Now, if an item is requested that is already on the queue, (say by my HttpHandler I've written), I want the calling request on the HttpHandler to block until that item has been processed, so I can guarantee that the task has completed, and the PDF file exists on disk, before serving it up. Hoping the context helps!
@pkiddie: Wouldn't you also want to know if the item has already been processed, too?
Yes, so what I do is check to see if the PDF exists on disk before adding the item representing it to the queue, and just serve that up if it exists
@pkiddie: I see. Could your processing part atomically try to create the file instead?
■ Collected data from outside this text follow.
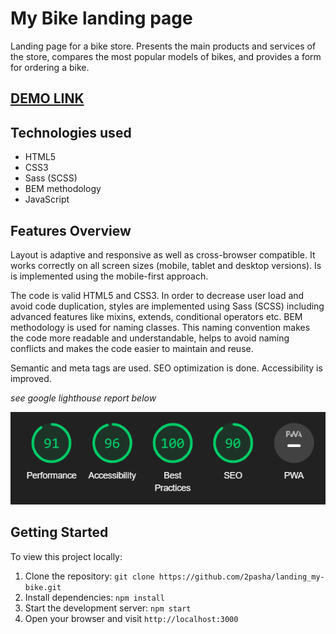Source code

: # My Bike landing page

Landing page for a bike store. Presents the main products and services of the store, compares the most popular models of bikes, and provides a form for ordering a bike.

## [DEMO LINK](https://2pasha.github.io/layout_my_bike/)

## Technologies used

- HTML5
- CSS3
- Sass (SCSS)
- BEM methodology
- JavaScript

## Features Overview

Layout is adaptive and responsive as well as cross-browser compatible. It works correctly on all screen sizes (mobile, tablet and desktop versions). Is is implemented using the mobile-first approach.

The code is valid HTML5 and CSS3. In order to decrease user load and avoid code duplication, styles are implemented using Sass (SCSS) including advanced features like mixins, extends, conditional operators etc. 
BEM methodology is used for naming classes. This naming convention makes the code more readable and understandable, helps to avoid naming conflicts and makes the code easier to maintain and reuse.

Semantic and meta tags are used. SEO optimization is done. Accessibility is improved.

*see google lighthouse report below*

![REPORT](./src/images/README-report.png)

## Getting Started

To view this project locally:

1. Clone the repository: `git clone https://github.com/2pasha/landing_my-bike.git`
2. Install dependencies:
   `npm install`
3. Start the development server:
   `npm start`
4. Open your browser and visit `http://localhost:3000`
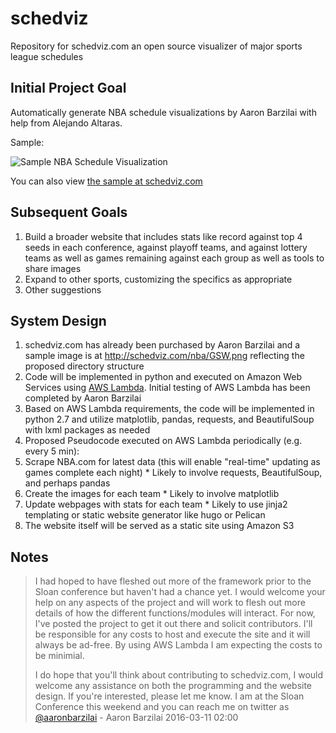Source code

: # schedviz
Repository for schedviz.com an open source visualizer of major sports league schedules

## Initial Project Goal
Automatically generate NBA schedule visualizations by Aaron Barzilai with help from Alejando Altaras. 

Sample:

![Sample NBA Schedule Visualization](http://schedviz.com/sample.png)

You can also view [the sample at schedviz.com](http://schedviz.com/sample.png)

## Subsequent Goals

1. Build a broader website that includes stats like record against top 4 seeds in each conference, against playoff teams, and against lottery teams as well as games remaining against each group as well as tools to share images
2. Expand to other sports, customizing the specifics as appropriate
3. Other suggestions
 
## System Design

1. schedviz.com has already been purchased by Aaron Barzilai and a sample image is at http://schedviz.com/nba/GSW.png reflecting the proposed directory structure
2. Code will be implemented in python and executed on Amazon Web Services using [AWS Lambda](https://aws.amazon.com/lambda/). Initial testing of AWS Lambda has been completed by Aaron Barzilai
3.  Based on AWS Lambda requirements, the code will be implemented in python 2.7 and utilize matplotlib, pandas, requests, and BeautifulSoup with lxml packages as needed
4.  Proposed Pseudocode executed on AWS Lambda periodically (e.g. every 5 min):
  1.  Scrape NBA.com for latest data (this will enable "real-time" updating as games complete each night)
    * Likely to involve requests, BeautifulSoup, and perhaps pandas  
  2.  Create the images for each team
    * Likely to involve matplotlib  
  3.  Update webpages with stats for each team 
    * Likely to use jinja2 templating or static website generator like hugo or Pelican
5. The website itself will be served as a static site using Amazon S3

## Notes

> I had hoped to have fleshed out more of the framework prior to the Sloan conference but haven't had a chance yet.  I would welcome your help on any aspects of the project and will work to flesh out more details of how the different functions/modules will interact. For now, I've posted the project to get it out there and solicit contributors. I'll be responsible for any costs to host and execute the site and it will always be ad-free.  By using AWS Lambda I am expecting the costs to be minimial. 
> 
> I do hope that you'll think about contributing to schedviz.com, I would welcome any assistance on both the programming and the website design.  If you're interested, please let me know.  I am at the Sloan Conference this weekend and you can reach me on twitter as [@aaronbarzilai](https://twitter.com/basketballvalue) - Aaron Barzilai 2016-03-11 02:00
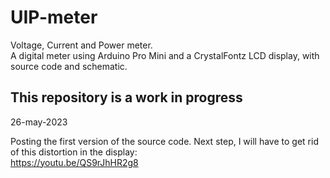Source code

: # UIP-meter  
Voltage, Current and Power meter.  
A digital meter using Arduino Pro Mini and a CrystalFontz LCD display, with source code and schematic.  
  
__<h2>This repository is a work in progress</h2>__  

26-may-2023  

Posting the first version of the source code. 
Next step, I will have to get rid of this distortion in the display:  
https://youtu.be/QS9rJhHR2g8
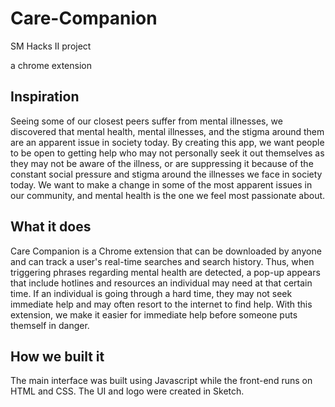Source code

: # Care-Companion
SM Hacks II project

a chrome extension

## Inspiration
Seeing some of our closest peers suffer from mental illnesses, we discovered that mental health, mental illnesses, and the stigma around them are an apparent issue in society today. By creating this app, we want people to be open to getting help who may not personally seek it out themselves as they may not be aware of the illness, or are suppressing it because of the constant social pressure and stigma around the illnesses we face in society today. We want to make a change in some of the most apparent issues in our community, and mental health is the one we feel most passionate about.

## What it does
Care Companion is a Chrome extension that can be downloaded by anyone and can track a user's real-time searches and search history. Thus, when triggering phrases regarding mental health are detected, a pop-up appears that include hotlines and resources an individual may need at that certain time. If an individual is going through a hard time, they may not seek immediate help and may often resort to the internet to find help. With this extension, we make it easier for immediate help before someone puts themself in danger.

## How we built it
The main interface was built using Javascript while the front-end runs on HTML and CSS. The UI and logo were created in Sketch.


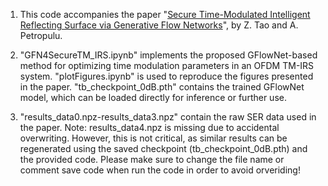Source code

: 1. This code accompanies the paper "[Secure Time-Modulated Intelligent Reflecting Surface via Generative Flow Networks](http://eceweb1.rutgers.edu/%7Ecspl/materials/group/ZT/Asilomar2025__V0_.pdf)",
   by Z. Tao and A. Petropulu.

3. "GFN4SecureTM_IRS.ipynb" implements the proposed GFlowNet-based method for optimizing time modulation parameters in an OFDM TM-IRS system. "plotFigures.ipynb" is used to reproduce the figures presented in the paper.
   "tb_checkpoint_0dB.pth" contains the trained GFlowNet model, which can be loaded directly for inference or further use.

5. "results_data0.npz-results_data3.npz" contain the raw SER data used in the paper. Note: results_data4.npz is missing due to accidental overwriting.
   However, this is not critical, as similar results can be regenerated using the saved checkpoint (tb_checkpoint_0dB.pth) and the provided code.
   Please make sure to change the file name or comment save code when run the code in order to avoid orveriding!
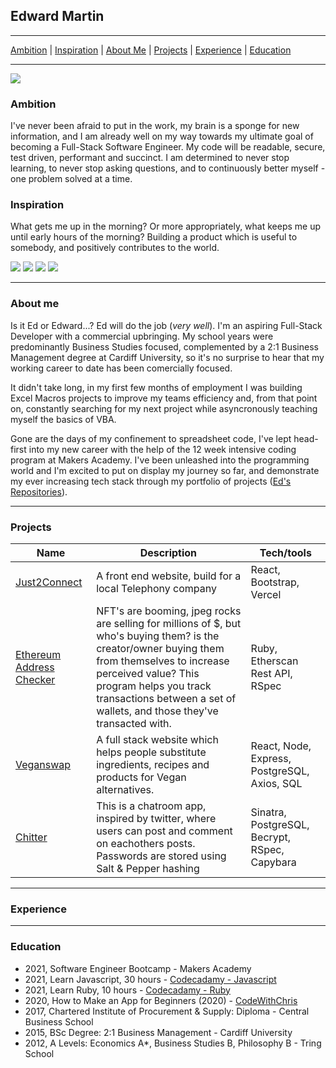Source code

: ## Edward Martin

***
[Ambition](#Ambition) | [Inspiration](#Inspiration) | [About Me](#About) | [Projects](#Projects) | [Experience](#Experience) | [Education](#Education)
***

<img src ="https://github-readme-stats.vercel.app/api?username=EMdevelop&&show_icons=true&title_color=ffffff&icon_color=bb2acf&text_color=daf7dc&bg_color=151515">


### <a name="Ambition">Ambition</a>
I've never been afraid to put in the work, my brain is a sponge for new information, and I am already well on my way towards my ultimate goal of becoming a Full-Stack Software Engineer. My code will be readable, secure, test driven, performant and succinct. I am determined to never stop learning, to never stop asking questions, and to continuously better myself - one problem solved at a time. 

### <a name="Inspiration">Inspiration</a>
What gets me up in the morning? Or more appropriately, what keeps me up until early hours of the morning? Building a product which is useful to somebody, and positively contributes to the world. 

<img src="https://img.icons8.com/color/48/000000/ruby-programming-language.png"/> <img src="https://img.icons8.com/color/48/000000/javascript--v1.png"/> <img src="https://img.icons8.com/officel/48/000000/react.png"/> <img src="https://img.icons8.com/color/48/000000/postgreesql.png"/>

***

### <a name="About">About me</a>
Is it Ed or Edward...? Ed will do the job (*very well*). I'm an aspiring Full-Stack Developer with a commercial upbringing. My school years were predominantly Business Studies focused, complemented by a 2:1 Business Management degree at Cardiff University, so it's no surprise to hear that my working career to date has been comercially focused. 

It didn't take long, in my first few months of employment I was building Excel Macros projects to improve my teams efficiency and, from that point on, constantly searching for my next project while asyncronously teaching myself the basics of VBA. 

Gone are the days of my confinement to spreadsheet code, I've lept head-first into my new career with the help of the 12 week intensive coding program at Makers Academy. I've been unleashed into the programming world and I'm excited to put on display my journey so far, and demonstrate my ever increasing tech stack through my portfolio of projects ([Ed's Repositories](https://github.com/EMDevelop?tab=repositories)).

***

### <a name="Projects">Projects</a>

| Name                         | Description       | Tech/tools        |
| ---------------------------- | ----------------- | ----------------- |
| [Just2Connect](https://github.com/EMDevelop/Just2ConnectOfficial)           | A front end website, build for a local Telephony company | React, Bootstrap, Vercel |
| [Ethereum Address Checker](https://github.com/EMDevelop/cryptoAddressWeb) | NFT's are booming, jpeg rocks are selling for millions of $, but who's buying them? is the creator/owner buying them from themselves to increase perceived value? This program helps you track transactions between a set of wallets, and those they've transacted with. | Ruby, Etherscan Rest API, RSpec|
| [Veganswap](https://github.com/EMDevelop/veganswap) | A full stack website which helps people substitute ingredients, recipes and products for Vegan alternatives. | React, Node, Express, PostgreSQL, Axios, SQL|
| [Chitter](https://github.com/EMDevelop/chitter-challenge) | This is a chatroom app, inspired by twitter, where users can post and comment on eachothers posts. Passwords are stored using Salt & Pepper hashing | Sinatra, PostgreSQL, Becrypt, RSpec, Capybara| 

***

### <a name="Experience">Experience</a>

***

### <a name="Education">Education</a>
- 2021, Software Engineer Bootcamp - Makers Academy
- 2021, Learn Javascript, 30 hours - [Codecadamy - Javascript](https://www.codecademy.com/learn/introduction-to-javascript)
- 2021, Learn Ruby, 10 hours - [Codecadamy - Ruby](https://www.codecademy.com/learn/learn-ruby)
- 2020, How to Make an App for Beginners (2020) - [CodeWithChris](https://www.youtube.com/playlist?list=PLMRqhzcHGw1ZkH8RuznGMS0NZs0jWQQ5a)
- 2017, Chartered Institute of Procurement & Supply: Diploma - Central Business School
- 2015, BSc Degree: 2:1 Business Management - Cardiff University
- 2012, A Levels: Economics A*, Business Studies B, Philosophy B - Tring School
That way it wouldn't matter if the same item was on the queue several times - only one thing would try to process it, because after that the processor could say "It's either been done or in progress".
10

GetConsumingEnumerable is in fact safe to call from multiple consumers simultaneously; the enumerable only completes when the collection is marked as complete. Each item is only consumed once.

GetConsumingEnumerable is essentially equivalent to:

while (!IsCompleted)
{
  if (TryTake(out var item, Timeout.Infinite))
    yield return item;
}

plus a bit of cancellation/cleanup logic.